Background: Reconstruction of soft tissue defects around the wrist with exposed tendons, joints, nerves and bone represents a challenge to plastic surgeons, and such defects necessitate flap coverage to preserve hand functions and to protect its vital structures. We evaluated the use of a distally-based island ulnar artery perforator flap in patients with volar soft tissue defects around the wrist.
Materials and Methods: Between June 2004 and June 2006, seven patients of soft tissue defects on the volar aspect of the wrist underwent distally-based island ulnar artery perforator flap. Out of seven patients, five were male and two patients were female. This flap was used in the reconstruction of the post road traffic accident defects in four patients and post electric burn defects in three patients. Flap was raised on one or two perforators and was rotated to 180º.
Results: All flaps survived completely. Donor sites were closed primarily without donor site morbidity.
Conclusion: The distally-based island Ulnar artery perforator flap is convenient, reliable, easy to manage and is a single-stage technique for reconstructing soft tissue defects of the volar aspect of the wrist. Early use of this flap allows preservation of vital structures, decreases morbidity and allows for early rehabilitation.

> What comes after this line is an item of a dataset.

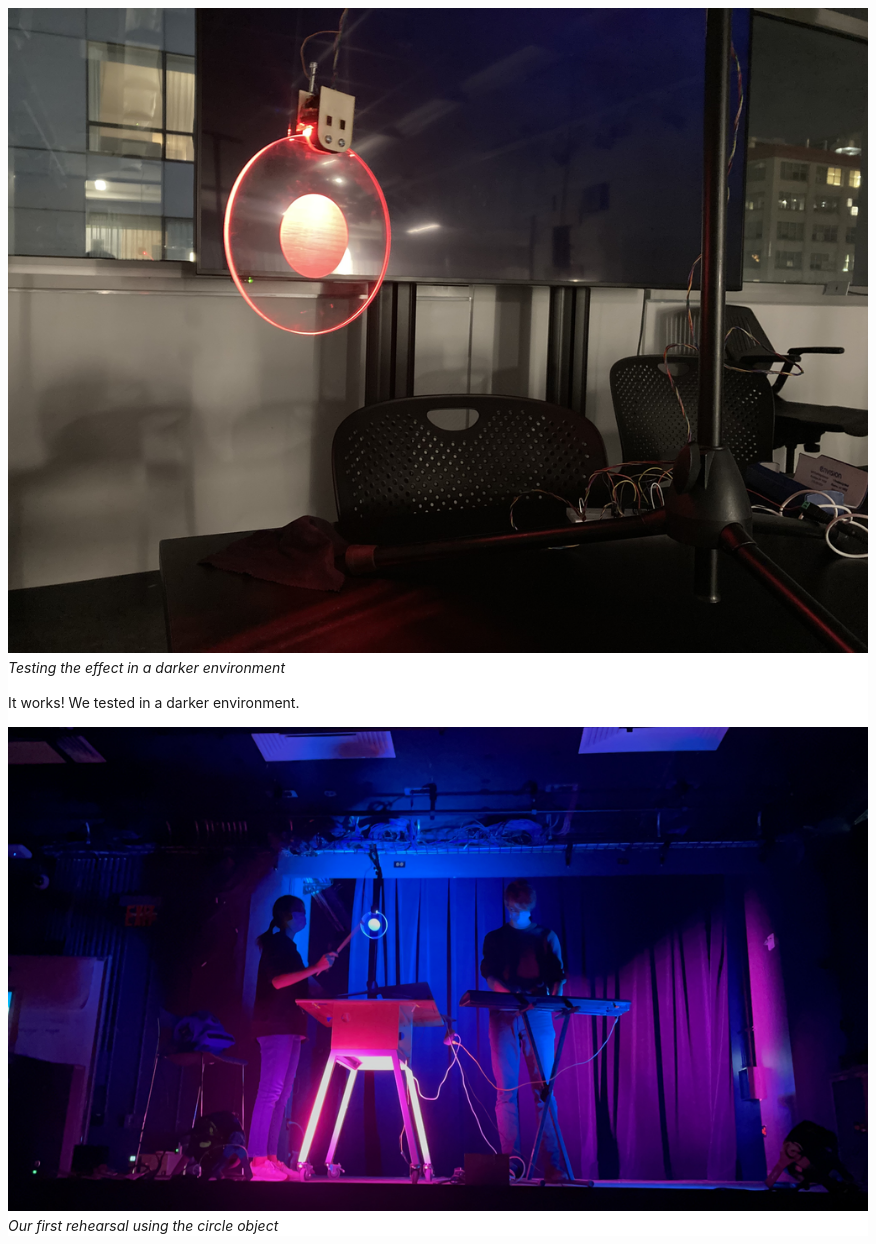 ![Testing the effect in a darker environment](IMG_0109.jpeg)
_Testing the effect in a darker environment_

It works! We tested in a darker environment.

![Our first rehearsal using the circle object](IMG_6624.JPG)
_Our first rehearsal using the circle object_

Keywords: Island flap, ulnar artery perforators, wrist defects


How to cite this article:
Karki D, Singh A K. The distally-based island ulnar artery perforator flap for wrist defects. Indian J Plast Surg 2007;40:12-7

How to cite this URL:
Karki D, Singh A K. The distally-based island ulnar artery perforator flap for wrist defects. Indian J Plast Surg [serial online] 2007 [cited 2019 Jul 16];40:12-7. Available from: http://www.ijps.org/text.asp?2007/40/1/12/32657


Reconstruction of soft tissue defects of the wrist with exposed tendons, nerves, joints and bone represents a challenge to plastic surgeons, and such defects necessitate flap coverage to preserve hand functions and to protect its vital structures. There are very limited options for flaps to cover them, especially so in volar wrist defects.

When underlying structures are exposed, the split skin graft has a limited role, the need for flap cover can be met either by a local flap, distant flap or free flap. The field of reconstructive surgery has taken a significant leap forward with the introduction of perforator flaps. The primary advantage of perforator flaps is the minimization of donor site morbidity. Perforator-based surgery has added a new dimension to the field of reconstructive surgery. We describe the use of the distally-based island Ulnar artery perforator flap for volar wrist defects and present our results.

The distally-based forearm island flap is vascularized by the fasciocutaneous perforators of the Ulnar artery. It fulfils all the necessary criteria for a flap providing thin pliable healthy hairless skin

Anatomy

The brachial artery divides into radial and ulnar arteries one cm below the elbow joint. The ulnar artery gives off anterior and posterior ulnar recurrent arteries and passes deep to pronator teres where it gives off the common interosseous artery. It continues toward the medial side of the forearm where it lies beneath the flexor carpi ulnaris on top of the flexor digitorum profundus. The anterior and posterior Ulnar recurrent arteries give off small branches to the skin respectively in front of and behind the elbow. The remainder of the ulnar territory is supplied by a series of about five or six perforators which reach the surface by passing along the fascial septum between the flexor carpi ulnaris and Flexor digitorum superficialis. Generally these perforators pass in front of the ulnar nerve. Their branches tend to fan out in all directions rather than being mainly transversely oriented [Figure - 1].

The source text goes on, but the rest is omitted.